He turned at a sudden squealing and clatter on the pier, and saw four men trying to fight a little black horse onto the ship. The horse, not trusting this strange craft and certainly not liking it, lashed out with striking hooves. Dodging, the men finally fought it into a sort of small cage they had prepared. The horse thrust its head over the side and bugled shrilly.
Ramsay watched interestedly, distracted for the few minutes the men needed to get the horse into its cage. It reared as though it would climb over the confining bars, then stood quietly. A sensible horse, Ramsay decided, and a good one. Only fools, whether they were animals or men, fought when there was no chance of winning or battered their brains out against a stone wall. Good animals and good men never considered anything hopeless, but they tried to fight with intelligence as well as brawn. Ramsay glanced again at the horse.

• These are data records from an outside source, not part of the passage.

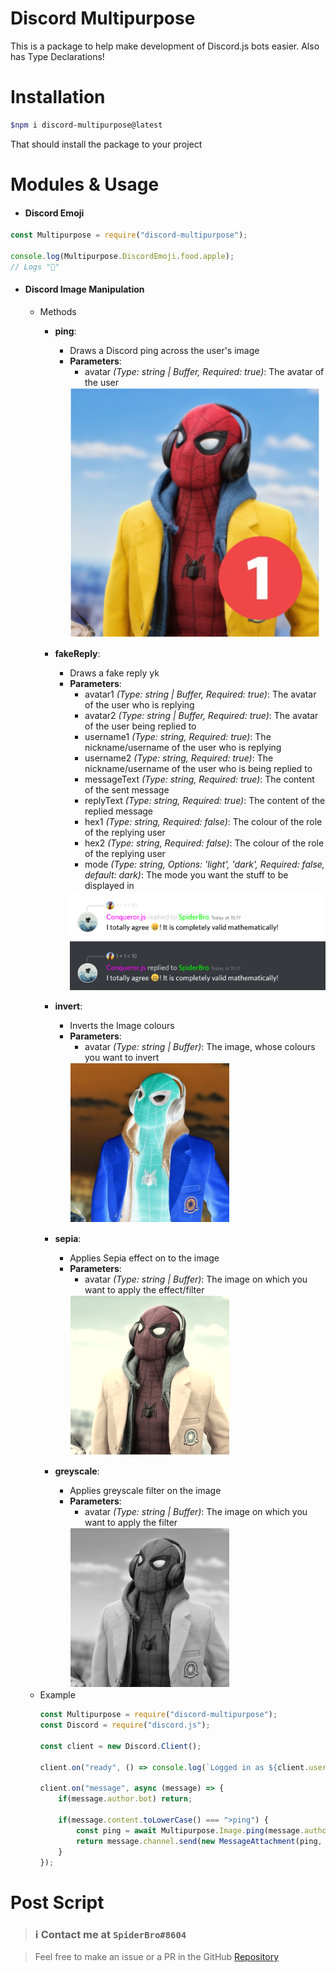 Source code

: # **Discord Multipurpose**

This is a package to help make development of Discord.js bots easier. Also has Type Declarations!

# Installation
```sh
$npm i discord-multipurpose@latest
```

That should install the package to your project

# Modules & Usage

- #### Discord Emoji
```js
const Multipurpose = require("discord-multipurpose");

console.log(Multipurpose.DiscordEmoji.food.apple);
// Logs "🍎"
```

- #### Discord Image Manipulation
	- Methods
		- **ping**: 
			- Draws a Discord ping across the user's image
			- **Parameters**: 
				- avatar *(Type: string | Buffer, Required: true)*: The avatar of the user
				<img src="/Tests/Image/Ping.png" alt="Ping">

		- **fakeReply**:
			- Draws a fake reply yk
			- **Parameters**:
				- avatar1 *(Type: string | Buffer, Required: true)*: The avatar of the user who is replying
				- avatar2 *(Type: string | Buffer, Required: true)*: The avatar of the user being replied to
				- username1 *(Type: string, Required: true)*: The nickname/username of the user who is replying
				- username2 *(Type: string, Required: true)*: The nickname/username of the user who is being replied to
				- messageText *(Type: string, Required: true)*: The content of the sent message
				- replyText *(Type: string, Required: true)*: The content of the replied message
				- hex1 *(Type: string, Required: false)*: The colour of the role of the replying user
				- hex2 *(Type: string, Required: false)*: The colour of the role of the replying user
				- mode *(Type: string, Options: 'light', 'dark', Required: false, default: dark)*: The mode you want the stuff to be displayed in
				<img src="/Tests/Image/FakeReply-light.png" alt="FakeReply-light">
				<img src="/Tests/Image/FakeReply-dark.png" alt="FakeReply-dark">

		- **invert**:
			- Inverts the Image colours
			- **Parameters**:
				- avatar *(Type: string | Buffer)*: The image, whose colours you want to invert
				<img src="/Tests/Image/invert.png" alt="invert">

		- **sepia**:
			- Applies Sepia effect on to the image
			- **Parameters**:
				- avatar *(Type: string | Buffer)*: The image on which you want to apply the effect/filter
				<img src="/Tests/Image/Sepia.png" alt="Sepia">

		- **greyscale**:
			- Applies greyscale filter on the image
			- **Parameters**:
				- avatar *(Type: string | Buffer)*: The image on which you want to apply the filter
				<img src="/Tests/Image/greyscale.png" alt="greyscale">
	- Example
		```js
		const Multipurpose = require("discord-multipurpose");
		const Discord = require("discord.js");

		const client = new Discord.Client();

		client.on("ready", () => console.log(`Logged in as ${client.user.tag}!`));

		client.on("message", async (message) => {
			if(message.author.bot) return;

			if(message.content.toLowerCase() === ">ping") {
				const ping = await Multipurpose.Image.ping(message.author.displayAvatarURL({ format: 'png' }));
				return message.channel.send(new MessageAttachment(ping, "ping.png"));
			}
		});
		```


# Post Script
> ### ℹ️ Contact me at `SpiderBro#8604`

> Feel free to make an issue or a PR in the GitHub [Repository](https://github.com/SpiderMath/Discord-Multipurpose)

It was standing quietly but not resignedly. Its head was up. Its ears were alert and its eyes bright. It still did not like the ship, but it had not just given in. Rather, it was waiting a good chance to get away. Ramsay grinned. The next time, he decided, they would have a little more trouble getting that horse onto anything that floated. Then he returned his attention to the loading of the Holter.
A continuous line of horse-drawn trucks loaded with hides was coming alongside the ship, and the stevedores were laboring mightily to stow the hides away. Obviously whoever owned the Holter intended to load her with every last pound she would carry. He wanted a paying cargo that would pay off to the last cent. Almost imperceptibly the ship settled into the water. The gangplank, that had been almost even with the deck, now tilted downward.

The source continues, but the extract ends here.